Of course there is all sorts of different levels of shyness but what do we think of it here?
Should shy people learn to be better socially?
Shyness, to some degree, is learned, and to some degree is chemical imbalance. (There are psychiatric drugs to help people with social fear.)
We did an experiment in Psychology Class in high school. There were 6 people in each group. #1, 3, and 5 were told that they were going to get A's for the project, while everyone else got C's, to see the effects of prejudice.
In truth, the 1's were to be agreed with. The 5's were to be disagreed with, and the 3's ignored.
The assignment was to describe what are the elements of a good relationship. Everyone answer 1 gave we agreed with, saying, "Yeah, that's a great answer!" 5 offered a few answers, and we said, "No, that's kind of the same as..." or "No, I don't that's as important." The 3's weren't heard, and we physically pushed them out.
The result:
1 talked more, a LOT more.
3 got mad, and stopped talking, and folded their arms.
5 felt bad, and stopped making offers, and looked down.
Was 5 rude for being shy? Or did 5 learn shyness?
If someone is constantly mocking you, you will tend to say as little as possible. If you are constantly told that you are boring, or ugly, you begin to believe that you are boring and ugly, and don't risk speaking.

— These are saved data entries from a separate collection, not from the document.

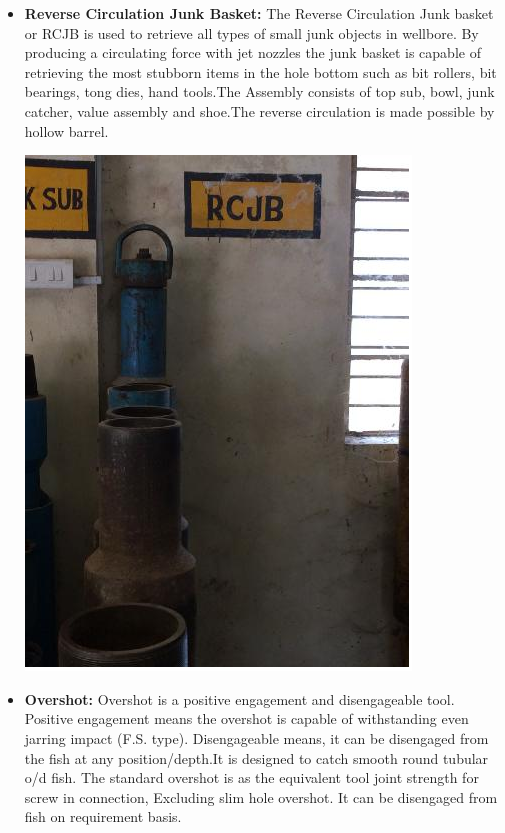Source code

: \begin{itemize}
\item \textbf{Reverse Circulation Junk Basket:} The Reverse Circulation Junk
basket or RCJB is used to retrieve all types of small junk objects in
wellbore. By producing a circulating force with jet nozzles the junk
basket is capable of retrieving the most stubborn items in the hole
bottom such as bit rollers, bit bearings, tong dies, hand tools.The Assembly consists of top sub, bowl, junk catcher, value
assembly and shoe.The reverse circulation is made possible by hollow barrel.

\includegraphics[scale=0.3]{images/RJCB}


\item \textbf{Overshot:} Overshot is a positive engagement and disengageable tool.
Positive engagement means the overshot is capable of withstanding
even jarring impact (F.S. type). Disengageable means, it can be
disengaged from the fish at any position/depth.It is designed to catch smooth round tubular o/d fish.
The standard overshot is as the equivalent tool joint strength for screw in
connection, Excluding slim hole overshot. It can be disengaged
from fish on requirement basis.


\end{itemize}
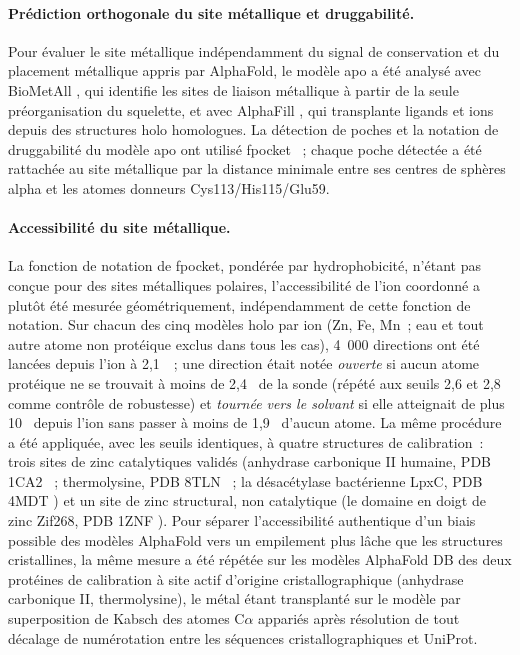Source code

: \documentclass[11pt,a4paper]{article}
\newcommand{\ang}{\text{\AA}}
\begin{document}
\paragraph{Prédiction orthogonale du site métallique et druggabilité.} Pour évaluer le site métallique indépendamment du signal de conservation et du placement métallique appris par AlphaFold, le modèle apo a été analysé avec BioMetAll \citep{sanchezaparicio2021biometall}, qui identifie les sites de liaison métallique à partir de la seule préorganisation du squelette, et avec AlphaFill \citep{hekkelman2023alphafill}, qui transplante ligands et ions depuis des structures holo homologues. La détection de poches et la notation de druggabilité du modèle apo ont utilisé fpocket \citep{leguilloux2009fpocket}~; chaque poche détectée a été rattachée au site métallique par la distance minimale entre ses centres de sphères alpha et les atomes donneurs Cys113/His115/Glu59.

\paragraph{Accessibilité du site métallique.} La fonction de notation de fpocket, pondérée par hydrophobicité, n'étant pas conçue pour des sites métalliques polaires, l'accessibilité de l'ion coordonné a plutôt été mesurée géométriquement, indépendamment de cette fonction de notation. Sur chacun des cinq modèles holo par ion (Zn, Fe, Mn~; eau et tout autre atome non protéique exclus dans tous les cas), 4~000 directions ont été lancées depuis l'ion à 2,1~\ang{}~; une direction était notée \emph{ouverte} si aucun atome protéique ne se trouvait à moins de 2,4~\ang{} de la sonde (répété aux seuils 2,6 et 2,8~\ang{} comme contrôle de robustesse) et \emph{tournée vers le solvant} si elle atteignait de plus 10~\ang{} depuis l'ion sans passer à moins de 1,9~\ang{} d'aucun atome. La même procédure a été appliquée, avec les seuils identiques, à quatre structures de calibration~: trois sites de zinc catalytiques validés (anhydrase carbonique II humaine, PDB 1CA2 \citep{eriksson1988carbonicanhydrase}~; thermolysine, PDB 8TLN \citep{holland1992thermolysin}~; la désacétylase bactérienne LpxC, PDB 4MDT \citep{clayton2013lpxc}) et un site de zinc structural, non catalytique (le domaine en doigt de zinc Zif268, PDB 1ZNF \citep{lee1989zincfinger}). Pour séparer l'accessibilité authentique d'un biais possible des modèles AlphaFold vers un empilement plus lâche que les structures cristallines, la même mesure a été répétée sur les modèles AlphaFold DB des deux protéines de calibration à site actif d'origine cristallographique (anhydrase carbonique II, thermolysine), le métal étant transplanté sur le modèle par superposition de Kabsch des atomes C$\alpha$ appariés après résolution de tout décalage de numérotation entre les séquences cristallographiques et UniProt.
\end{document}

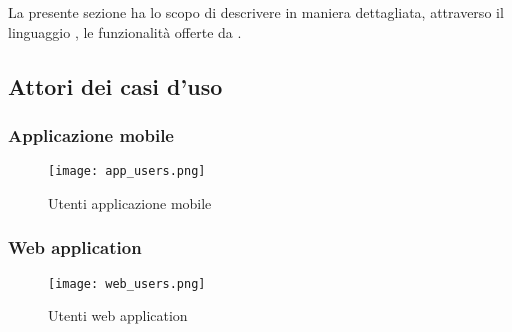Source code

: \documentclass[../analisi-dei-requisiti.tex]{subfiles}
\begin{document}
La presente sezione ha lo scopo di descrivere in maniera dettagliata, attraverso il linguaggio , le funzionalità offerte da .

\subsection{Attori dei casi d'uso}%
\label{sub:attori_casi_duso}

\subsubsection{Applicazione mobile}%
\label{subs:mobile_app}

\begin{figure}[H]
  \centering
  \texttt{[image: app\_users.png]}
  \caption{Utenti applicazione mobile}%
  \label{fig:usersapp}
\end{figure}

\subsubsection{Web application}%
\label{subs:web_application}

\begin{figure}[H]
  \centering
  \texttt{[image: web\_users.png]}
  \caption{Utenti web application}%
  \label{fig:usersweb}
\end{figure}
\end{document}
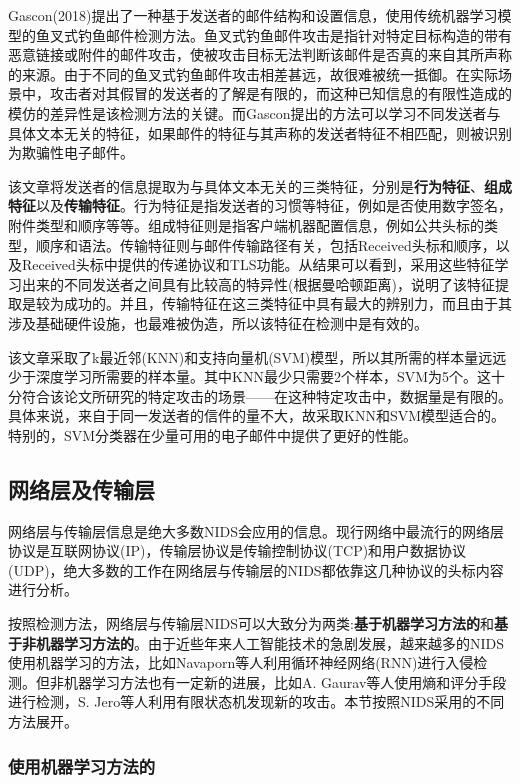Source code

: \documentclass[12pt]{article} %
\begin{document}
Gascon(2018)\cite{Gascon}提出了一种基于发送者的邮件结构和设置信息，使用传统机器学习模型的鱼叉式钓鱼邮件检测方法。鱼叉式钓鱼邮件攻击是指针对特定目标构造的带有恶意链接或附件的邮件攻击，使被攻击目标无法判断该邮件是否真的来自其所声称的来源。由于不同的鱼叉式钓鱼邮件攻击相差甚远，故很难被统一抵御。在实际场景中，攻击者对其假冒的发送者的了解是有限的，而这种已知信息的有限性造成的模仿的差异性是该检测方法的关键。而Gascon提出的方法可以学习不同发送者与具体文本无关的特征，如果邮件的特征与其声称的发送者特征不相匹配，则被识别为欺骗性电子邮件。

该文章将发送者的信息提取为与具体文本无关的三类特征，分别是\textbf{行为特征}、\textbf{组成特征}以及\textbf{传输特征}。行为特征是指发送者的习惯等特征，例如是否使用数字签名，附件类型和顺序等等。组成特征则是指客户端机器配置信息，例如公共头标的类型，顺序和语法。传输特征则与邮件传输路径有关，包括Received头标和顺序，以及Received头标中提供的传递协议和TLS功能。从结果可以看到，采用这些特征学习出来的不同发送者之间具有比较高的特异性(根据曼哈顿距离)，说明了该特征提取是较为成功的。并且，传输特征在这三类特征中具有最大的辨别力，而且由于其涉及基础硬件设施，也最难被伪造，所以该特征在检测中是有效的。

该文章采取了k最近邻(KNN)和支持向量机(SVM)模型，所以其所需的样本量远远少于深度学习所需要的样本量。其中KNN最少只需要2个样本，SVM为5个。这十分符合该论文所研究的特定攻击的场景——在这种特定攻击中，数据量是有限的。具体来说，来自于同一发送者的信件的量不大，故采取KNN和SVM模型适合的。特别的，SVM分类器在少量可用的电子邮件中提供了更好的性能。

\subsection{网络层及传输层}
\label{ip}

网络层与传输层信息是绝大多数NIDS会应用的信息。现行网络中最流行的网络层协议是互联网协议(IP)，传输层协议是传输控制协议(TCP)和用户数据协议(UDP)，绝大多数的工作在网络层与传输层的NIDS都依靠这几种协议的头标内容进行分析。

按照检测方法，网络层与传输层NIDS可以大致分为两类:\textbf{基于机器学习方法的}和\textbf{基于非机器学习方法的}。由于近些年来人工智能技术的急剧发展，越来越多的NIDS使用机器学习的方法，比如Navaporn等人利用循环神经网络(RNN)进行入侵检测。但非机器学习方法也有一定新的进展，比如A. Gaurav等人使用熵和评分手段进行检测，S. Jero等人利用有限状态机发现新的攻击。本节按照NIDS采用的不同方法展开。

\subsubsection{使用机器学习方法的}
\label{ml}
\end{document}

I was often mocked as my voice changed. I didn't speak for years. I never volunteered to read in class, to offer answers, all because people would literally laugh when I spoke. One guy came up to me in gym class and said, "Say something." I said, "What do you want me to say?" He said, "You do have a weird voice. If I were you I would get a voice transplant." I said, "Uh, thanks for the tip. That's really, uh, helpful." It wasn't my rudeness. To this day, it haunts me, while in my adulthood, people always ask, "What were they laughing at?"
I don't think that it is a matter of rudeness, but of fear. People are quick to tell another that they are ugly, but hesitant to compliment. They will say that you are an idiot, but you will hear people tell you that you are insightful, or fun, far less.
I teach ESL, and many of the students are shy. They are afraid of making mistakes and don't want to appear stupid. They don't want to be mocked for saying, "I live next to a liver", because some of the other students will laugh at them.
I usually thank people for opening a door, but I have a quiet voice. And if I am in a hurry, or the person is coming out, I just assume the common courtesy. Once, I was entering McDonald's with groceries in my hand. A man and wife were coming out, so when the opened the door going inward, I quickly stepped in, and as they went out, the woman said, "You're WELCOME!" I said, "Why did you open the door for me? Did you want me to thank you for this
amazingly good deed you did, when it was already something that you had to do to leave? Was it a huge sacrifice for you? When I open the door for someone, I simply do it because I think it is a polite thing to do. Demanding a thank you is just rude. The next time you see me, I'll get the door myself."
She was miffed, but if the only reason someone is doing something for me is to demand a thank you, I would rather that they don't do it at all.